New to this board and brand new to pregnancy also.
Was diagnosed with PCOS in June and then fell pregnant naturally without meaning to in August.
So of course I am happy (as happy as I can be as I am paranoid about miscarrying as the risk is higher with PCOS ladies). But just before I found out I was pregnant I found out I was never given the Rubella Vaccination and obviously now cannot get it as I AM pregnant.
My 'Unhappy' side is that because I am now carrying a little bean, I have to avoid contact with small children as they are carriers for Rubella (German Measles). So I am always freaking out when I go out to shops or anywhere for that matter as I don't know if I will bump into a sick kid or not.

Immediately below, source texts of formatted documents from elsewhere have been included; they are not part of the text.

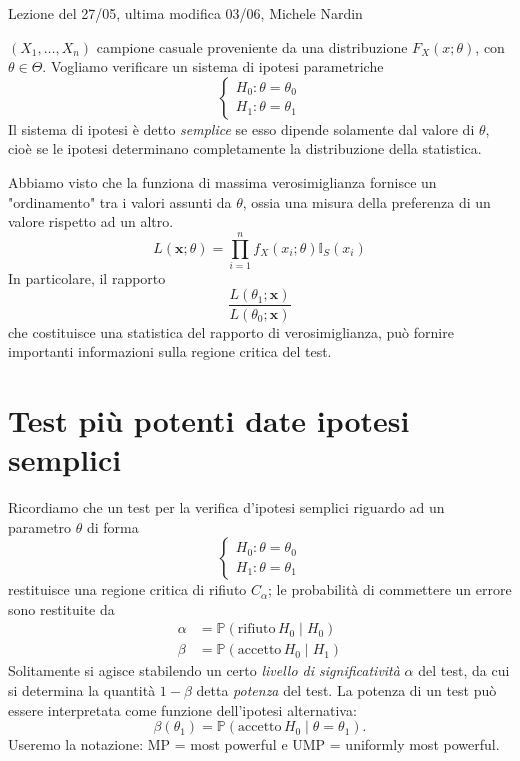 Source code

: 
Lezione del 27/05, ultima modifica 03/06, Michele Nardin

\((X_1,\dots,X_n)\) campione casuale proveniente da una distribuzione
\(F_X(x;\theta)\), con \(\theta \in \Theta\). Vogliamo verificare un sistema di ipotesi parametriche
\begin{equation*}
  \begin{cases}
    H_0 \colon \theta = \theta_0 \\ H_1 \colon \theta = \theta_1
  \end{cases}
\end{equation*}
Il sistema di ipotesi è detto \emph{semplice} se esso dipende solamente dal valore di \(\theta\), cioè se le ipotesi determinano completamente la distribuzione della statistica.

Abbiamo visto che la funziona di massima verosimiglianza fornisce un "ordinamento" tra i valori assunti da \(\theta\), ossia una misura della preferenza di un valore rispetto ad un altro.
\begin{equation*}
  L(\mathbf{x};\theta) = \prod_{i=1}^n f_X(x_i;\theta)\mathbb{I}_S(x_i)
\end{equation*}
In particolare, il rapporto
\begin{equation*}
  \frac{L(\theta_1;\mathbf{x})}{L(\theta_0;\mathbf{x})}
\end{equation*}
che costituisce una statistica del rapporto di verosimiglianza, può fornire importanti informazioni sulla regione critica del test.


\section{Test più potenti date ipotesi semplici}

Ricordiamo che un test per la verifica d'ipotesi semplici riguardo ad un
parametro \(\theta\) di forma
\begin{equation*}
  \begin{cases}
    H_0 \colon \theta = \theta_0 \\ H_1 \colon \theta = \theta_1
  \end{cases}
\end{equation*}
restituisce una regione critica di rifiuto \(C_\alpha\); le
probabilità di commettere un errore sono restituite da
\begin{align*}
  \alpha &= \mathbb{P}(\text{rifiuto}\,H_0 \mid H_0) \\
  \beta  &= \mathbb{P}(\text{accetto}\,H_0 \mid H_1)
\end{align*}
Solitamente si agisce stabilendo un certo \emph{livello di significatività}
\(\alpha\) del test, da cui si determina la quantità \(1 - \beta\) detta
\emph{potenza} del test. La potenza di un test può essere interpretata
come funzione dell'ipotesi alternativa:
\begin{equation*}
  \beta(\theta_1) = \mathbb{P}(\text{accetto}\,H_0 \mid \theta = \theta_1).
\end{equation*}
Useremo la notazione: MP = most powerful e UMP = uniformly most powerful.\\

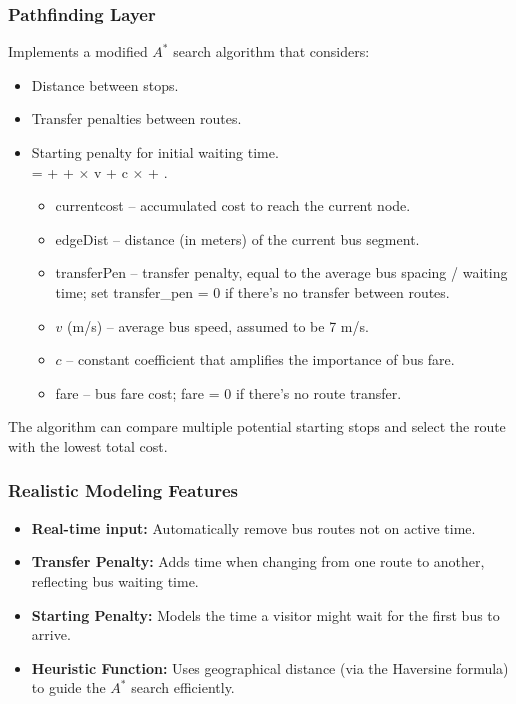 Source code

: \subsubsection{Pathfinding Layer}
Implements a modified $A^*$ search algorithm that considers:
\begin{itemize}
  \item Distance between stops.
  \item Transfer penalties between routes.
  \item Starting penalty for initial waiting time. \\
     =  +  + $\times$ v + c $\times$  + .

    \begin{itemize}
        \item currentcost -- accumulated cost to reach the current node.
        \item edgeDist -- distance (in meters) of the current bus segment.
        \item transferPen -- transfer penalty, equal to the average bus spacing / waiting time; set transfer\_pen = 0 if there’s no transfer between routes.
        \item $v$ (m/s) -- average bus speed, assumed to be 7 m/s.
        \item $c$ -- constant coefficient that amplifies the importance of bus fare.
        \item fare -- bus fare cost; fare = 0 if there’s no route transfer.
    \end{itemize}
\end{itemize}
The algorithm can compare multiple potential starting stops and select the route with the lowest total cost.

\subsubsection{Realistic Modeling Features}
\begin{itemize}
  \item \textbf{Real-time input:} Automatically remove bus routes not on active time.
  \item \textbf{Transfer Penalty:} Adds time when changing from one route to another, reflecting bus waiting time.
  \item \textbf{Starting Penalty:} Models the time a visitor might wait for the first bus to arrive.
  \item \textbf{Heuristic Function:} Uses geographical distance (via the Haversine formula) to guide the $A^*$ search efficiently.
\end{itemize}

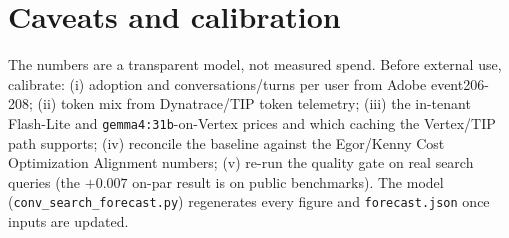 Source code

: \documentclass[11pt]{article}
\newcommand{\code}[1]{\texttt{\small #1}}
\begin{document}
\section{Caveats and calibration}
The numbers are a transparent model, not measured spend. Before external use, calibrate:
(i) adoption and conversations/turns per user from Adobe event206-208; (ii) token mix from
Dynatrace/TIP token telemetry; (iii) the in-tenant Flash-Lite and \code{gemma4:31b}-on-Vertex
prices and which caching the Vertex/TIP path supports; (iv) reconcile the baseline against the
Egor/Kenny Cost Optimization Alignment numbers; (v) re-run the quality gate on real search
queries (the $+0.007$ on-par result is on public benchmarks). The model
(\code{conv\_search\_forecast.py}) regenerates every figure and \code{forecast.json} once inputs
are updated.
\end{document}
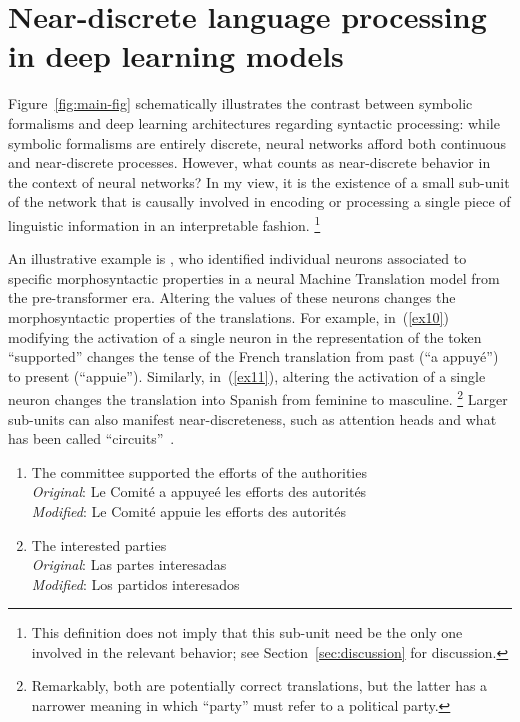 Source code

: \section{Near-discrete language processing in deep learning models}
\label{sec:syntax}



Figure~\ref{fig:main-fig} schematically illustrates the contrast between symbolic formalisms and deep learning architectures regarding syntactic processing: while symbolic formalisms are entirely discrete, neural networks afford both continuous and near-discrete processes.
However, what counts as near-discrete behavior in the context of neural networks?
In my view, it is the existence of a small sub-unit of the network that is causally involved in encoding or processing a single piece of linguistic information in an interpretable fashion.
\footnote{This definition does not imply that this sub-unit need be the only one involved in the relevant behavior; see Section~\ref{sec:discussion} for discussion.}

An illustrative example is \citet{bau2019identifying}, who identified individual neurons associated to specific morphosyntactic properties in a neural Machine Translation model from the pre-transformer era.
Altering the values of these neurons changes the morphosyntactic properties of the translations.
For example, in~(\ref{ex10}) modifying the activation of a single neuron in the representation of the token ``supported'' changes the tense of the French translation from past (``a appuyé'') to present (``appuie'').
Similarly, in~(\ref{ex11}), altering the activation of a single neuron changes the translation into Spanish from feminine to masculine.
\footnote{Remarkably, both are potentially correct translations, but the latter has a narrower meaning in which ``party'' must refer to a political party.}
Larger sub-units can also manifest near-discreteness, such as attention heads and what has been called ``circuits''~\cite[subgraphs within neural networks;][]{cammarata2020thread:}.

\renewcommand{\labelenumi}{(\theenumi)}
\begin{enumerate}[resume]
\item \label{ex10} The committee supported the efforts of the authorities\\
  \textit{Original}: Le Comité a appuyeé les efforts des autorités\\
  \textit{Modified}: Le Comité appuie les efforts des autorités
\item \label{ex11} The interested parties\\
  \textit{Original}: Las partes interesadas\\
  \textit{Modified}: Los partidos interesados
\end{enumerate}

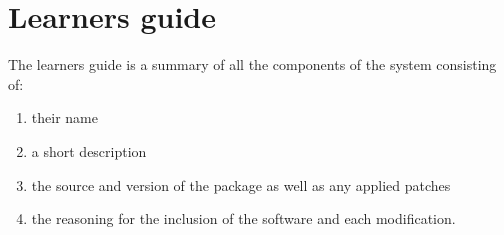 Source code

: \section{Learners guide}\label{Learners guide}

The learners guide is a summary of all the components of the system consisting of:

\begin{enumerate}
    \item their name
    \item a short description
    \item the source and version of the package as well as any applied patches
    \item the reasoning for the inclusion of the software and each modification.
\end{enumerate}
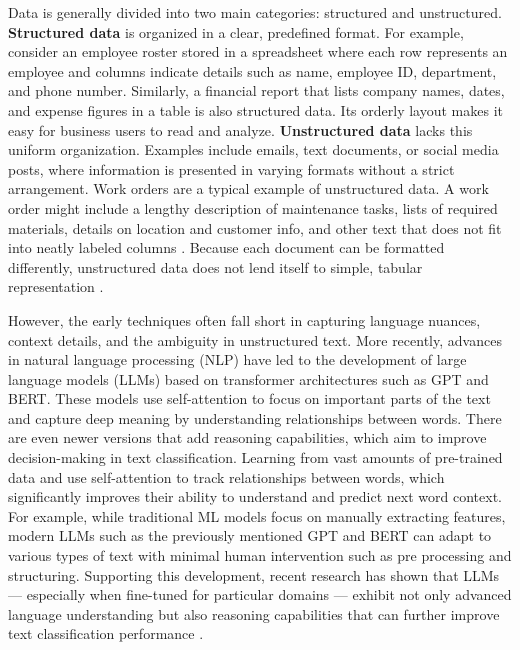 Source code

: Data is generally divided into two main categories: structured and unstructured. \textbf{Structured data} is organized in a clear, predefined format. For example, consider an employee roster stored in a spreadsheet where each row represents an employee and columns indicate details such as name, employee ID, department, and phone number. Similarly, a financial report that lists company names, dates, and expense figures in a table is also structured data. Its orderly layout makes it easy for business users to read and analyze. \textbf{Unstructured data} lacks this uniform organization. Examples include emails, text documents, or social media posts, where information is presented in varying formats without a strict arrangement. Work orders are a typical example of unstructured data. A work order might include a lengthy description of maintenance tasks, lists of required materials, details on location and customer info, and other text that does not fit into neatly labeled columns \cite{ibm2023work}. Because each document can be formatted differently, unstructured data does not lend itself to simple, tabular representation \cite{ibm2025datadiff}.

However, the early techniques often fall short in capturing language nuances, context details, and the ambiguity in unstructured text. More recently, advances in natural language processing (NLP) have led to the development of large language models (LLMs) based on transformer architectures such as GPT and BERT. These models use self-attention to focus on important parts of the text and capture deep meaning by understanding relationships between words. There are even newer versions that add reasoning capabilities, which aim to improve decision-making in text classification. Learning from vast amounts of pre-trained data and use self-attention to track relationships between words, which significantly improves their ability to understand and predict next word context. For example, while traditional ML models focus on manually extracting features, modern LLMs such as the previously mentioned GPT and BERT can adapt to various types of text with minimal human intervention such as pre processing and structuring. Supporting this development, recent research has shown that LLMs --- especially when fine-tuned for particular domains --- exhibit not only advanced language understanding but also reasoning capabilities that can further improve text classification performance \cite{huang2024classification} \cite{andersson2024ikea} \cite{merritt2022transformer} \cite{nazyrova2024medical} \cite{wang2024classifiers}.

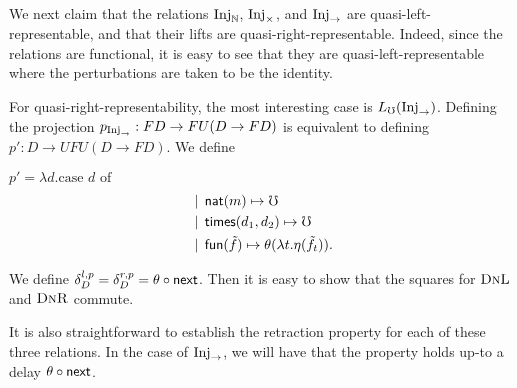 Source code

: We next claim that the relations $\text{Inj}_\mathbb{N}$, $\text{Inj}_\times$, and $\text{Inj}_\to$ are quasi-left-representable,
and that their lifts are quasi-right-representable.
Indeed, since the relations are functional, it is easy to see that they are quasi-left-representable
where the perturbations are taken to be the identity.

For quasi-right-representability, the most interesting case is $L_\mho(\text{Inj}_\to)$.
Defining the projection $p_{\text{Inj}_\to} : FD \to FU(D \to FD)$ is equivalent to defining
$p' : D \to UFU(D \to FD)$. We define

$p' = \lambda d.\text{case $d$ of}$
\begin{align*}
    &\mathrel{\bf \,\mid\,} \mathsf{nat}(m) \mapsto \mho \\
    &\mathrel{\bf \,\mid\,} \mathsf{times}(d_1, d_2) \mapsto \mho \\
    &\mathrel{\bf \,\mid\,} \mathsf{fun}(\tilde{f}) \mapsto \theta (\lambda t. \eta(\tilde{f}_t)).
\end{align*}

We define $\delta^{l,p}_D = \delta^{r,p}_D = \theta \circ \mathsf{next}$.
Then it is easy to show that the squares for $\textsc{DnL}$ and $\textsc{DnR}$ commute.

It is also straightforward to establish the retraction property for
each of these three relations. In the case of $\text{Inj}_\to$, we will
have that the property holds up-to a delay $\theta \circ \mathsf{next}$.


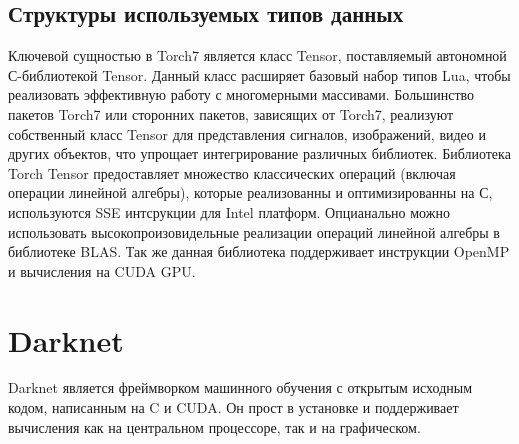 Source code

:\documentclass[a4paper,english,russian]{G2-105}
\begin{document}
\subsection{Структуры используемых типов данных}
\par Ключевой сущностью в Torch7 является класс Tensor, поставляемый автономной С-библиотекой Tensor. Данный класс расширяет базовый набор типов Lua, чтобы реализовать эффективную работу с многомерными массивами. Большинство пакетов Torch7 или сторонних пакетов, зависящих от Torch7, реализуют собственный класс Tensor для представления сигналов, изображений, видео и других объектов, что упрощает интегрирование различных библиотек. Библиотека Torch Tensor предоставляет множество классических операций (включая операции линейной алгебры), которые реализованны и оптимизированны на С, используются SSE интсрукции для Intel платформ. Опцианально можно использовать высокопроизовидельные реализации операций линейной алгебры в библиотеке BLAS. Так же данная библиотека поддерживает инструкции OpenMP и вычисления на CUDA GPU.
\ttl
\section{Darknet}
Darknet является фреймворком машинного обучения с открытым исходным кодом, написанным на C и CUDA. Он прост в установке и поддерживает вычисления как на центральном процессоре, так и на графическом.
\ttl
\end{document}
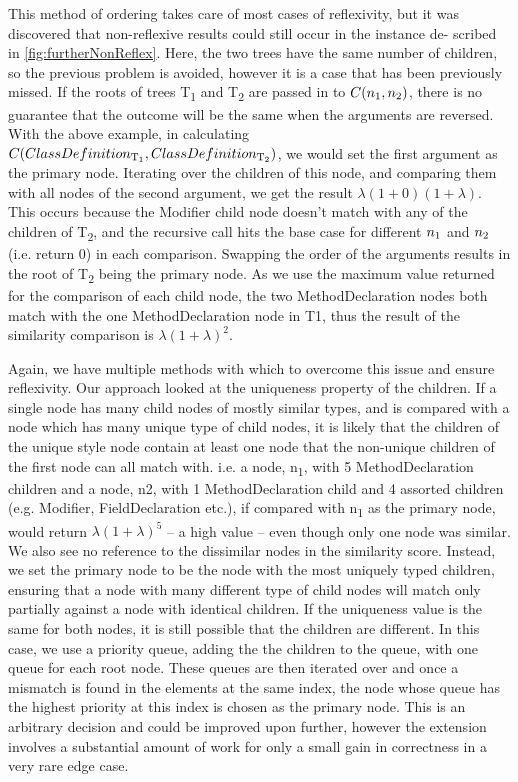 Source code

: This method of ordering takes care of most cases of reflexivity, but it
was discovered that non-reflexive results could still occur in the instance de-
scribed in \ref{fig:furtherNonReflex}. Here, the two trees have the same number of children, so the
previous problem is avoided, however it is a case that has been previously
missed. If the roots of trees T\textsubscript{1} and T\textsubscript{2} are passed in
 to $C(n\textsubscript{1},n\textsubscript{2})$, there
is no guarantee that the outcome will be the same when the arguments are reversed. With the above example, in calculating $C(ClassDefinition\textsubscript{T\textsubscript{1}},ClassDefinition\textsubscript{T\textsubscript{2}})$, we would set the first argument as the primary node. Iterating over the
children of this node, and comparing them with all nodes of the second argument, 
we get the result $\lambda(1 + 0)(1 + \lambda)$. This occurs because the Modifier
child node doesn’t match with any of the children of T\textsubscript{2}, and the recursive
call hits the base case for different $n\textsubscript{1}$ and $n\textsubscript{2}$ (i.e. return 0) in each 
comparison. Swapping the order of the arguments results in the root of T\textsubscript{2} being the
primary node. As we use the maximum value returned for the comparison
of each child node, the two MethodDeclaration nodes both match with the one MethodDeclaration node in T1, thus the result of the similarity comparison is $\lambda(1 + \lambda)^2$.

Again, we have multiple methods with which to overcome this issue and ensure reflexivity. Our approach looked at the uniqueness property of the children. If a single node has many child nodes of mostly similar types, and is compared with a node which has many unique type of child nodes, it is likely that the children of the unique style node contain at least one node that the non-unique children of the first node can all match with. i.e. a node, n\textsubscript{1}, with 5 MethodDeclaration children and a node, n2, with 1 MethodDeclaration child and 4 assorted children (e.g. Modifier, FieldDeclaration etc.), if compared with n\textsubscript{1} as the primary node, would return $\lambda(1 + \lambda)^5$ -- a high value -- even though only one node was similar. We also see no reference to the dissimilar nodes in the similarity score. Instead, we set the primary node to be the node with the most uniquely typed children, ensuring that a node with many different type of child nodes will match only partially against a node with identical children.
If the uniqueness value is the same for both nodes, it is still possible that the children are different. In this case, we use a priority queue, adding the the children to the queue, with one queue for each root node. These queues are then iterated over and once a mismatch is found in the elements at the same index, the node whose queue has the highest priority at this index is chosen as the primary node. This is an arbitrary decision and could be improved upon further, however
the extension involves a substantial amount of work for only a small gain in correctness in a
very rare edge case.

The chances of contracting Rubella are teeny weeny...but it's not worth the risk for a lifetime with a child that could be blind, deaf, mentally retarded or all three. So basically I am going to have a lonely 9 months
And my Auntie (more like a sister to me) just had her 3rd baby and now I cannot spend anytime with her anymore and she would of been an awesome support for me thru the pregnancy. It's hard to be happy right now......
i agree with the others, im sure you dont have to be quite as lonely as you think, do some asking around and reading up on Rubella and pregnancy and arm yourself with lots of knowledge, then you'll know the 'real' risks and can assess them better. GL i hope you find a way to enjoy your pregnancy and relax a bit.
cherii...if it makes you feel any better, I had the rubella vaccination in high school, then after James was born had to be immunised again. And this time, after routine blood tests were performed, I'm not immune again...so have to be immunised AGAIN.
I haven't been so concerned about contact with infected people, but maybe I should have...like the others have said, talk to your doctor more about this so you're able to make a well informed decision on what to do.